The mechanisms by which riboflavin, which is not synthesized in mammals, enters and leaves brain, CSF, and choroid plexus were investigated by injecting [14C]riboflavin intravenously or intraventricularly. Tracer amounts of [14C]riboflavin with or without FMN were infused intravenously at a constant rate into normal, starved, or probenecid-pretreated rabbits. AT 3 h, [14C]riboflavin readily entered choroid plexus and brain, and, to a much lesser extent, CSF. Over 85% of the [14C]riboflavin in brain and choroid plexus was present as [14C]FMN and [14C]FAD. The addition of 0.2 mmol/kg FMN to the infusate markedly depressed the relative entry of [14C]riboflavin into brain, choroid plexus, and, less so, CSF, whereas starvation increased the relative entry of [14C]riboflavin into brain and choroid plexus. After intraventricular injection (2 h), most of the [14C]riboflavin was extremely rapidly cleared from CSF into blood.
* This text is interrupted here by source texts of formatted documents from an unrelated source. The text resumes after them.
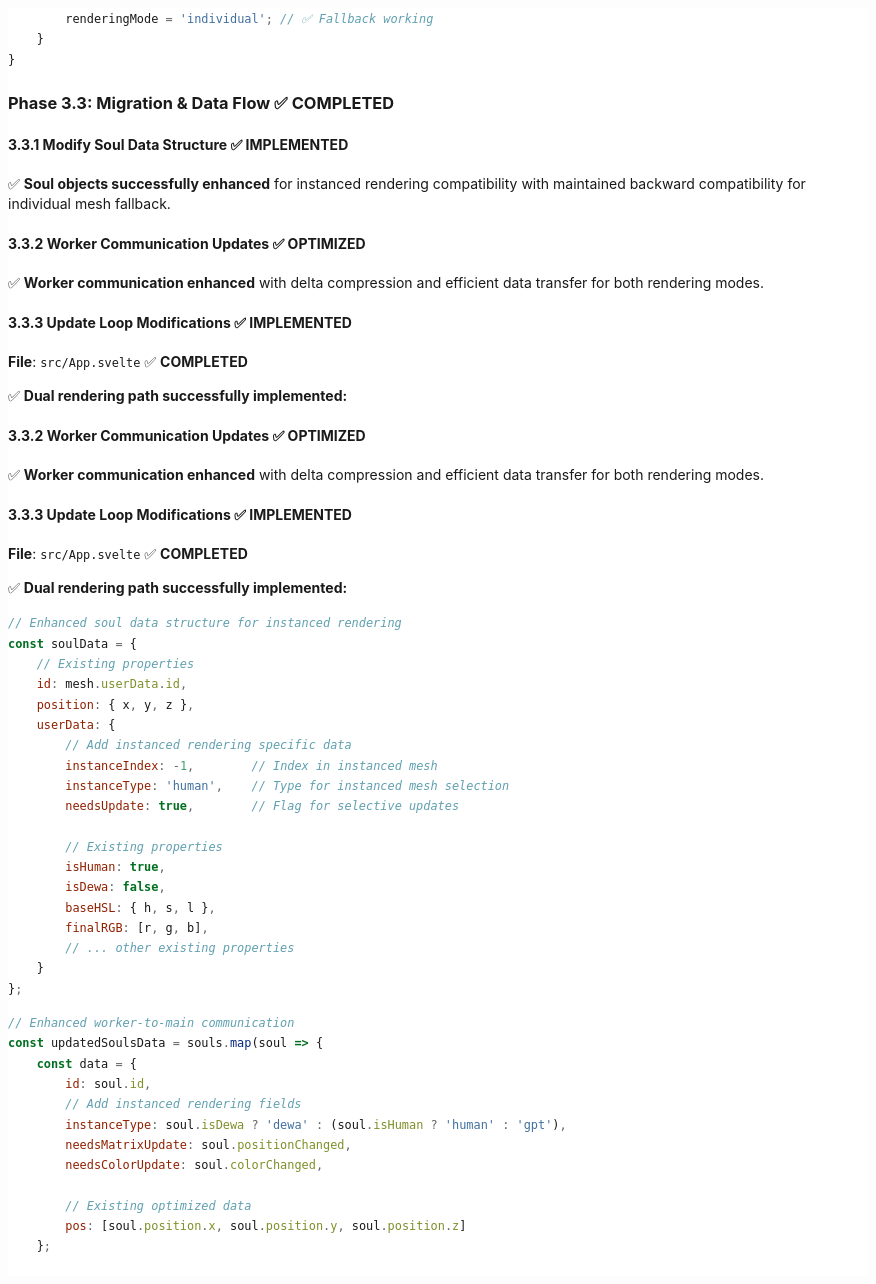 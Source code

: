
 ```javascript
        renderingMode = 'individual'; // ✅ Fallback working
    }
}
```

### Phase 3.3: Migration & Data Flow ✅ **COMPLETED**

#### 3.3.1 Modify Soul Data Structure ✅ **IMPLEMENTED**
✅ **Soul objects successfully enhanced** for instanced rendering compatibility with maintained backward compatibility for individual mesh fallback.

#### 3.3.2 Worker Communication Updates ✅ **OPTIMIZED**
✅ **Worker communication enhanced** with delta compression and efficient data transfer for both rendering modes.

#### 3.3.3 Update Loop Modifications ✅ **IMPLEMENTED**
**File**: `src/App.svelte` ✅ **COMPLETED**

✅ **Dual rendering path successfully implemented:**

#### 3.3.2 Worker Communication Updates ✅ **OPTIMIZED**
✅ **Worker communication enhanced** with delta compression and efficient data transfer for both rendering modes.

#### 3.3.3 Update Loop Modifications ✅ **IMPLEMENTED**
**File**: `src/App.svelte` ✅ **COMPLETED**

✅ **Dual rendering path successfully implemented:**

```javascript
// Enhanced soul data structure for instanced rendering
const soulData = {
    // Existing properties
    id: mesh.userData.id,
    position: { x, y, z },
    userData: {
        // Add instanced rendering specific data
        instanceIndex: -1,        // Index in instanced mesh
        instanceType: 'human',    // Type for instanced mesh selection
        needsUpdate: true,        // Flag for selective updates
        
        // Existing properties
        isHuman: true,
        isDewa: false,
        baseHSL: { h, s, l },
        finalRGB: [r, g, b],
        // ... other existing properties
    }
};
```

```javascript
// Enhanced worker-to-main communication
const updatedSoulsData = souls.map(soul => {
    const data = { 
        id: soul.id,
        // Add instanced rendering fields
        instanceType: soul.isDewa ? 'dewa' : (soul.isHuman ? 'human' : 'gpt'),
        needsMatrixUpdate: soul.positionChanged,
        needsColorUpdate: soul.colorChanged,
        
        // Existing optimized data
        pos: [soul.position.x, soul.position.y, soul.position.z]
    };
    
```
Some of the [14C]riboflavin entered brain, where over 85% of the 14C was present as [14C]FMN plus [14C]FAD. The addition of 1.23 mumol FAD (which was rapidly hydrolyzed to riboflavin) to the injectate decreased the clearance of [14C]riboflavin from CSF and the phosphorylation of [14C]riboflavin in brain. Probenecid in the injectate also decreased the clearance of [14C]riboflavin from CSF. These results show that the control of entry and exit of riboflavin is the mechanism, at least in part, by which total riboflavin levels in brain cells and CSF are regulated. Penetration of riboflavin through the blood-brain barrier, saturable efflux of riboflavin from CSF, and saturable entry of riboflavin into brain cells are three distinct parts of the homeostatic system for total riboflavin in the central nervous system.